Les techniques d’impression
Les premiers catalogues illustrés sont lithographiés. De la fin du Second Empire, on conserve ceux de la Maison Lapersonne, grand magasin toulousain de nouveautés et d’ameublement, dont les planches sont imprimées à Paris, depuis 1862 au moins. Les illustrateurs exploitent diversement le format pleine page de la lithographie, soit en occupant tout l’espace, pour représenter l’ameublement d’une pièce, du sol au plafond à la manière des décorateurs et plus tard des ensembliers (Maison Lapersonne, 1868), soit au contraire en supprimant tout décor, pour la promotion du vêtement féminin, sur le modèle de la gravure de mode tirée sur recto simple (Le Bon Marché, été 1869. Albert Chereau, chromolithographie imprimée par Lemercier).

Malgré d’intéressantes tentatives (Maison Lapersonne, hiver 1874-1875), la lithographie ne permet pas d’aboutir à la mise en page dense qui va structurer définitivement le catalogue commercial.
Ce sera chose faite avec la gravure sur bois de bout, qui rend possible l’impression simultanée de textes et d’images sur une même feuille. Dans un premier temps, son emploi ne modifie pas la mise en page héritée de la lithographie.
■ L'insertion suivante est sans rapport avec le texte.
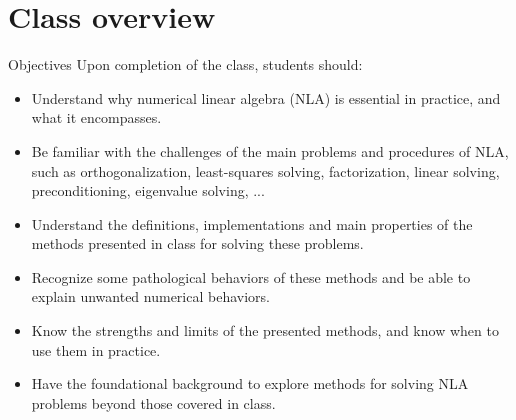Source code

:\documentclass[t,usepdftitle=false]{beamer}
\begin{document}
\section{Class overview}

\begin{frame}{Objectives}
Upon completion of the class, students should:
\begin{itemize}
\item Understand why numerical linear algebra (NLA) is essential in practice, and what it encompasses.
\item Be familiar with the challenges of the main problems and procedures of NLA, such as orthogonalization, least-squares solving, factorization, linear solving, preconditioning, eigenvalue solving, ...
\item Understand the definitions, implementations and main properties of the methods presented in class for solving these problems.
\item Recognize some pathological behaviors of these methods and be able to explain unwanted numerical behaviors.
\item Know the strengths and limits of the presented methods, and know when to use them in practice.
\item Have the foundational background to explore methods for solving NLA problems beyond those covered in class.
\end{itemize}
\end{frame}
\end{document}
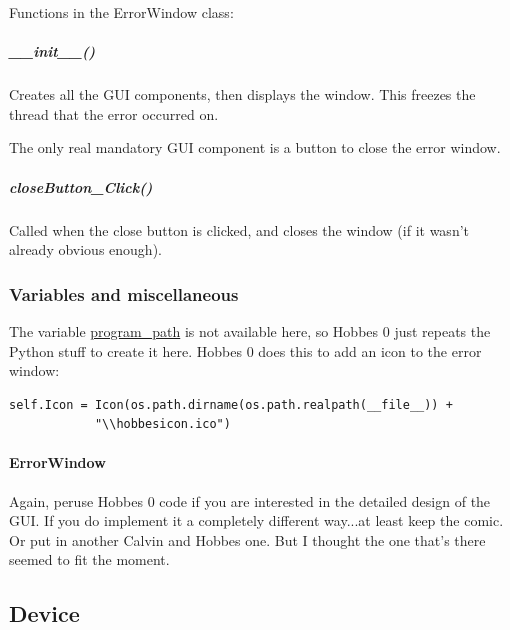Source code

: \documentclass[12pt,letterpaper]{article}
\begin{document}
Functions in the ErrorWindow class:

\setcounter{subparagraph}{-1}



%
%
\subparagraph{\_\_init\_\_()}
\label{4.2.1.0.0}

Creates all the GUI components, then displays the window. This freezes the thread that the error occurred on.

The only real mandatory GUI component is a button to close the error window.



%
%
\subparagraph{closeButton\_Click()}
\label{4.2.1.0.1}

Called when the close button is clicked, and closes the window (if it wasn't already obvious enough).



%
%
\subsubsection{Variables and miscellaneous}
\label{4.2.2}

The variable \hyperref[4.1.2.1]{program\_path} is not available here, so Hobbes 0 just repeats the Python stuff to create it here. Hobbes 0 does this to add an icon to the error window:

\selectfont

\begin{lstlisting}
self.Icon = Icon(os.path.dirname(os.path.realpath(__file__)) +
            "\\hobbesicon.ico")
\end{lstlisting}

\selectfont

\setcounter{paragraph}{-1}



%
%
\paragraph{ErrorWindow}
\label{4.2.2.0}

Again, peruse Hobbes 0 code if you are interested in the detailed design of the GUI. If you do implement it a completely different way...at least keep the comic. Or put in another Calvin and Hobbes one. But I thought the one that's there seemed to fit the moment.



%
%
\subsection{Device}
\label{4.3}
\end{document}
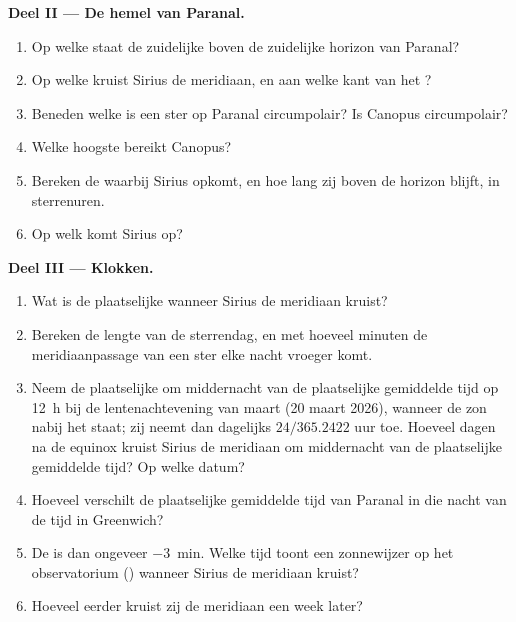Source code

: \begin{problem}
\medskip
\noindent\textbf{Deel II --- De hemel van Paranal.}
\begin{enumerate}[resume]
  \item Op welke  staat de zuidelijke  boven de zuidelijke
        horizon van Paranal?
  \item Op welke  kruist Sirius de meridiaan, en aan welke kant van het
        ?
  \item Beneden welke  is een ster op Paranal circumpolair? Is Canopus
        circumpolair?
  \item Welke hoogste  bereikt Canopus?
  \item Bereken de  waarbij Sirius opkomt, en hoe lang zij boven de
        horizon blijft, in sterrenuren.
  \item Op welk  komt Sirius op?
\end{enumerate}

\medskip
\noindent\textbf{Deel III --- Klokken.}
\begin{enumerate}[resume]
  \item Wat is de plaatselijke  wanneer Sirius de meridiaan kruist?
  \item Bereken de lengte van de sterrendag, en met hoeveel minuten de
        meridiaanpassage van een ster elke nacht vroeger komt.
  \item Neem de plaatselijke  om middernacht van de plaatselijke
        gemiddelde tijd op \qty{12}{h} bij de lentenachtevening van maart
        (20 maart 2026), wanneer de zon nabij het  staat; zij neemt
        dan dagelijks $24/365.2422$ uur toe. Hoeveel dagen na de equinox kruist
        Sirius de meridiaan om middernacht van de plaatselijke gemiddelde tijd?
        Op welke datum?
  \item Hoeveel verschilt de plaatselijke gemiddelde tijd van Paranal in die
        nacht van de tijd in Greenwich?
  \item De  is dan ongeveer \qty{-3}{min}. Welke tijd toont een
        zonnewijzer op het observatorium () wanneer Sirius de
        meridiaan kruist?
  \item Hoeveel eerder kruist zij de meridiaan een week later?
\end{enumerate}


\end{problem}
La gravure sur bois s’impose au milieu des années 1870 (Bisson Jacquet, pour Le Printemps, Noël 1875). Elle reste en usage jusque dans les années 1930 dans les catalogues de la plupart des grands magasins parisiens (Bazar de l’Hôtel de Ville, Noël 1936 ). Les Trois Quartiers l’abandonnent en 1911, lui préférant les procédés photomécaniques.
Vers 1890 Old England introduit la photogravure, qui permet l’impression au trait ou en demi-teintes par tramage (similigravure). La simili reproduit, sans l’intermédiaire du graveur sur bois, le dessin de l’illustrateur ou la photographie originale. La plupart des grands magasins adoptent ce procédé dans les années 1900, et, dans un premier temps, en limitent l’usage aux couvertures (ainsi le Bazar de l’Hôtel de Ville, de 1904 à 1936), tandis que d’autres l’emploient d’emblée pour tout le catalogue (Succursale de luxe de la Samaritaine, servie par l’imprimerie Draeger). En général les couvertures sont imprimées séparément par des imprimeurs spécialisés ("Couverture Devambez" pour les Trois Quartiers en 1909, "La Photolith" pour Le Bon Marché en 1928), souvent en couleur sur papier couché. Par exception, le même imprimeur mobilise des procédés différents (catalogue Noël 1936 des Galeries Lafayette imprimé par Georges Lang selon le procédé R.O.C. pour la couverture en couleur et Hélios-Archereau pour le corps du catalogue, en noir et blanc).

Les illustrateurs et illustratrices
Jusque dans les années 1930, bois gravés et simili reproduisant dessins et photographies sont utilisés de manière complémentaire, parfois sur la même page. La découverte d’une image publicitaire diffusée selon deux techniques d’impression (en simili sur un prospectus et gravée sur bois dans un catalogue de 1905) donne l’occasion de rendre à chacun, dessinateur et graveur, la part qui lui revient.


Il arrive que le dessinateur soit lui-même graveur, comme Th. Girardet qui précise "del & sc" (pour delineavit et sculpsit) dans sa signature en 1899.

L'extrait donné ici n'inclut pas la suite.